Exercise instructions — Write out the data that follows. Keep every character unchanged.

=-=-=-=-=

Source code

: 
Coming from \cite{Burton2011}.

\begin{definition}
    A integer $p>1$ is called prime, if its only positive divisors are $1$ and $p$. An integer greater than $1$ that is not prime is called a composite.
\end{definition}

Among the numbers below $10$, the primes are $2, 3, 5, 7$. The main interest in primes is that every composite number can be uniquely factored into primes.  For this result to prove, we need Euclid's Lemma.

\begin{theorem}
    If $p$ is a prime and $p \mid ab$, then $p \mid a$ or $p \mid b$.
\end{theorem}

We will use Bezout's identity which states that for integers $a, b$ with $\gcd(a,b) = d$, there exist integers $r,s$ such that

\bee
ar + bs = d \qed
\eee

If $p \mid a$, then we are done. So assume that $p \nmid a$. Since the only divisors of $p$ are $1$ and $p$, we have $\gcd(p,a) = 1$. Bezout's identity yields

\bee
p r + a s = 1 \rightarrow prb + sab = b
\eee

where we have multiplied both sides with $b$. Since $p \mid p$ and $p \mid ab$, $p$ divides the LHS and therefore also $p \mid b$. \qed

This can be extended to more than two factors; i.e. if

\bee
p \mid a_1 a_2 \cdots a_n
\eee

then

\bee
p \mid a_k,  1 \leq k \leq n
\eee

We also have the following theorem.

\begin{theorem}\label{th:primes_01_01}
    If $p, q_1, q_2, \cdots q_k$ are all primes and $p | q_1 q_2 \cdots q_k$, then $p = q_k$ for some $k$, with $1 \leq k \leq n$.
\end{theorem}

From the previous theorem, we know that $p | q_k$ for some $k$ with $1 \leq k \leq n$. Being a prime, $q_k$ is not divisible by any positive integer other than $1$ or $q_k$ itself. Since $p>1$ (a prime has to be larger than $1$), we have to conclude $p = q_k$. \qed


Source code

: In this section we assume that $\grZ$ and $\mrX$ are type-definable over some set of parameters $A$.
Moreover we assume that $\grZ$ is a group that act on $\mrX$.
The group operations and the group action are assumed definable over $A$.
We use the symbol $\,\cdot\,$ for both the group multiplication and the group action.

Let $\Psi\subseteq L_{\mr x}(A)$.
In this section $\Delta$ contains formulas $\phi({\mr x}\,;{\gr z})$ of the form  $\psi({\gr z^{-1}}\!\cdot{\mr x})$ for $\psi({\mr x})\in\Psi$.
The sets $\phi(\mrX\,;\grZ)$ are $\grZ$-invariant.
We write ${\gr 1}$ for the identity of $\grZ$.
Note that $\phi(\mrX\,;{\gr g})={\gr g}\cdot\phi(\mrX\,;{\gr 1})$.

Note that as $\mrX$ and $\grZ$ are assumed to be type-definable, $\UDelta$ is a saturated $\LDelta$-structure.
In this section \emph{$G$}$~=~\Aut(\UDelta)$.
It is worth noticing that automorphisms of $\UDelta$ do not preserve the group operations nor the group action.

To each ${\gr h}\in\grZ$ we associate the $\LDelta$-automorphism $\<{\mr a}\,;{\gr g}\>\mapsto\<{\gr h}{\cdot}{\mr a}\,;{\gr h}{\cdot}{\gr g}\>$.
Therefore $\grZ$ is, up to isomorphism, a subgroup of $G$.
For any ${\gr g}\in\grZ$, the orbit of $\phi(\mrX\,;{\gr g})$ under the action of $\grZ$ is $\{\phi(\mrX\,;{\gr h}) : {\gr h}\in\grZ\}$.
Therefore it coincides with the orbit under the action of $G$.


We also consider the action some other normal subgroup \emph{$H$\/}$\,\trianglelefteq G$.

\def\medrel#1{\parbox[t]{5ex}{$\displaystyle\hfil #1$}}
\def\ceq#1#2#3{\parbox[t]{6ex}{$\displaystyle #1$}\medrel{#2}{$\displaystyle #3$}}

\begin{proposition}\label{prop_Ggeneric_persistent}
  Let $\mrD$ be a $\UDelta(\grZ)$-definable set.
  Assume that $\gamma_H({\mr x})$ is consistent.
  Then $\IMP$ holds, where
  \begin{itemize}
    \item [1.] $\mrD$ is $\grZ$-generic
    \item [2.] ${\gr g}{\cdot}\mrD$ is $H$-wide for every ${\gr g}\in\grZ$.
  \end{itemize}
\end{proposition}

=-=-=-=-=

Response to the task —
Source code

: 
Coming from \cite{Burton2011}.

\begin{definition}
    A integer $p>1$ is called prime, if its only positive divisors are $1$ and $p$. An integer greater than $1$ that is not prime is called a composite.
\end{definition}

Among the numbers below $10$, the primes are $2, 3, 5, 7$. The main interest in primes is that every composite number can be uniquely factored into primes.  For this result to prove, we need Euclid's Lemma.

\begin{theorem}
    If $p$ is a prime and $p \mid ab$, then $p \mid a$ or $p \mid b$.
\end{theorem}

We will use Bezout's identity which states that for integers $a, b$ with $\gcd(a,b) = d$, there exist integers $r,s$ such that

\bee
ar + bs = d \qed
\eee

If $p \mid a$, then we are done. So assume that $p \nmid a$. Since the only divisors of $p$ are $1$ and $p$, we have $\gcd(p,a) = 1$. Bezout's identity yields

\bee
p r + a s = 1 \rightarrow prb + sab = b
\eee

where we have multiplied both sides with $b$. Since $p \mid p$ and $p \mid ab$, $p$ divides the LHS and therefore also $p \mid b$. \qed

This can be extended to more than two factors; i.e. if

\bee
p \mid a_1 a_2 \cdots a_n
\eee

then

\bee
p \mid a_k,  1 \leq k \leq n
\eee

We also have the following theorem.

\begin{theorem}\label{th:primes_01_01}
    If $p, q_1, q_2, \cdots q_k$ are all primes and $p | q_1 q_2 \cdots q_k$, then $p = q_k$ for some $k$, with $1 \leq k \leq n$.
\end{theorem}

From the previous theorem, we know that $p | q_k$ for some $k$ with $1 \leq k \leq n$. Being a prime, $q_k$ is not divisible by any positive integer other than $1$ or $q_k$ itself. Since $p>1$ (a prime has to be larger than $1$), we have to conclude $p = q_k$. \qed


Source code

: In this section we assume that $\grZ$ and $\mrX$ are type-definable over some set of parameters $A$.
Moreover we assume that $\grZ$ is a group that act on $\mrX$.
The group operations and the group action are assumed definable over $A$.
We use the symbol $\,\cdot\,$ for both the group multiplication and the group action.

Let $\Psi\subseteq L_{\mr x}(A)$.
In this section $\Delta$ contains formulas $\phi({\mr x}\,;{\gr z})$ of the form  $\psi({\gr z^{-1}}\!\cdot{\mr x})$ for $\psi({\mr x})\in\Psi$.
The sets $\phi(\mrX\,;\grZ)$ are $\grZ$-invariant.
We write ${\gr 1}$ for the identity of $\grZ$.
Note that $\phi(\mrX\,;{\gr g})={\gr g}\cdot\phi(\mrX\,;{\gr 1})$.

Note that as $\mrX$ and $\grZ$ are assumed to be type-definable, $\UDelta$ is a saturated $\LDelta$-structure.
In this section \emph{$G$}$~=~\Aut(\UDelta)$.
It is worth noticing that automorphisms of $\UDelta$ do not preserve the group operations nor the group action.

To each ${\gr h}\in\grZ$ we associate the $\LDelta$-automorphism $\<{\mr a}\,;{\gr g}\>\mapsto\<{\gr h}{\cdot}{\mr a}\,;{\gr h}{\cdot}{\gr g}\>$.
Therefore $\grZ$ is, up to isomorphism, a subgroup of $G$.
For any ${\gr g}\in\grZ$, the orbit of $\phi(\mrX\,;{\gr g})$ under the action of $\grZ$ is $\{\phi(\mrX\,;{\gr h}) : {\gr h}\in\grZ\}$.
Therefore it coincides with the orbit under the action of $G$.


We also consider the action some other normal subgroup \emph{$H$\/}$\,\trianglelefteq G$.

\def\medrel#1{\parbox[t]{5ex}{$\displaystyle\hfil #1$}}
\def\ceq#1#2#3{\parbox[t]{6ex}{$\displaystyle #1$}\medrel{#2}{$\displaystyle #3$}}

\begin{proposition}\label{prop_Ggeneric_persistent}
  Let $\mrD$ be a $\UDelta(\grZ)$-definable set.
  Assume that $\gamma_H({\mr x})$ is consistent.
  Then $\IMP$ holds, where
  \begin{itemize}
    \item [1.] $\mrD$ is $\grZ$-generic
    \item [2.] ${\gr g}{\cdot}\mrD$ is $H$-wide for every ${\gr g}\in\grZ$.
  \end{itemize}
\end{proposition}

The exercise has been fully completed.